Second-cousin marriages aren't that uncommon, and they're easy to comprehend: two people get married and they share a common ancestor, specifically a great-grandparent and usually a great-grandfather and great-grandmother. That's consanguinity of the third degree.
Today, I found a weird situation where a married couple's marriage certificate mentioned a third-degree consanguinity which I followed-up, but then noticed that they actually shared TWO sets of great-grandparents. In other words, they're double second cousins. (They're also my 5th great-grand aunt and uncle.)
Weird...
Then I got to the next marriage in their family tree. The bride and groom have the same sets of parents as the previous couple: a brother+sister marrying a sister+brother. Again, that's not THAT uncommon, but then it hit me: you have two siblings each marrying their double second cousin.
It's a "double" double second-cousin marriage!
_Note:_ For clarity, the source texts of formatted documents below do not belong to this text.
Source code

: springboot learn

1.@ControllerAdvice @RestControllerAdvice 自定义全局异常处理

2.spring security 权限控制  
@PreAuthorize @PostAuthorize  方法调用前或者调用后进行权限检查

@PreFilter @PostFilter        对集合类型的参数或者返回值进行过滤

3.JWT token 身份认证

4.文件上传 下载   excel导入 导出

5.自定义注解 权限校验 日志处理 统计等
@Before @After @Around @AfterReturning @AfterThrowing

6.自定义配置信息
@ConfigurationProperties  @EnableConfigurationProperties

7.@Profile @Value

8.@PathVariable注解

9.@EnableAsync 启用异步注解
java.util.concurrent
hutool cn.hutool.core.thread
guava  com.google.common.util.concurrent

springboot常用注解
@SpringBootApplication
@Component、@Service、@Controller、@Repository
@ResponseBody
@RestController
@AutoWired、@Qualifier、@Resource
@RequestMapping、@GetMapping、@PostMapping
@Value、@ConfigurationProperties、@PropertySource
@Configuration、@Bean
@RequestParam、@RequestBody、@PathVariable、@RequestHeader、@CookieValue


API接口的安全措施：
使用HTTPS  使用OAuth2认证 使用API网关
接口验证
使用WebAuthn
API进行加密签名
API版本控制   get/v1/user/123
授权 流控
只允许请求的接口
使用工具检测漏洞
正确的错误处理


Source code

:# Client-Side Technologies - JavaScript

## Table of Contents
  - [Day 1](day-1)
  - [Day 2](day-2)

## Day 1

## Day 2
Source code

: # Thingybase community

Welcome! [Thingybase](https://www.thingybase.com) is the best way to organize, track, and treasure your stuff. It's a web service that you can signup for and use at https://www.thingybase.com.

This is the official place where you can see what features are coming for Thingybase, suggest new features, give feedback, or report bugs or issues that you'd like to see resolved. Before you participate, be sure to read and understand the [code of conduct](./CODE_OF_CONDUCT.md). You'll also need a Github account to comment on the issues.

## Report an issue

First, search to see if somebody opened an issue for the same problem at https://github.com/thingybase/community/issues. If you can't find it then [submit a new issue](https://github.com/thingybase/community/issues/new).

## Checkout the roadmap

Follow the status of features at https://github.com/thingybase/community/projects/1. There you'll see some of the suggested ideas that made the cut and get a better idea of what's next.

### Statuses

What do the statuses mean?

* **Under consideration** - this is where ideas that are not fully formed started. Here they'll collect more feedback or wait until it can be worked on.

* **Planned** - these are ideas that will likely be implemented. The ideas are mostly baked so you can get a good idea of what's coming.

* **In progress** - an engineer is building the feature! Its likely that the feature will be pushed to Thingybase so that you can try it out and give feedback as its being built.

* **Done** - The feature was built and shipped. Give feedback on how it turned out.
So, each of these couples' children (my 1st cousins 6x removed) only have 12 great-great grandparents instead of the usual 16.
It gets WEIRDER.
In 1773, Marie-Angélique Grenier (1729-?), my 6th great-grandmother, remarried after Joseph-Gaspard Choret passed away in 1768 to Jean-François Sévigny who was recently widowed from Marie-Anne Croteau (1719-1772).
This sets up another "Greg and Marcia Brady" situation as my last posting. Fifteen months later, Angélique's daughter Geneviève (1756-1824) who was 17 at the time of the re-marriage, marries her 22-year old step-brother Pierre Sévigny (1752-1828). They're my 5th great-grandparents.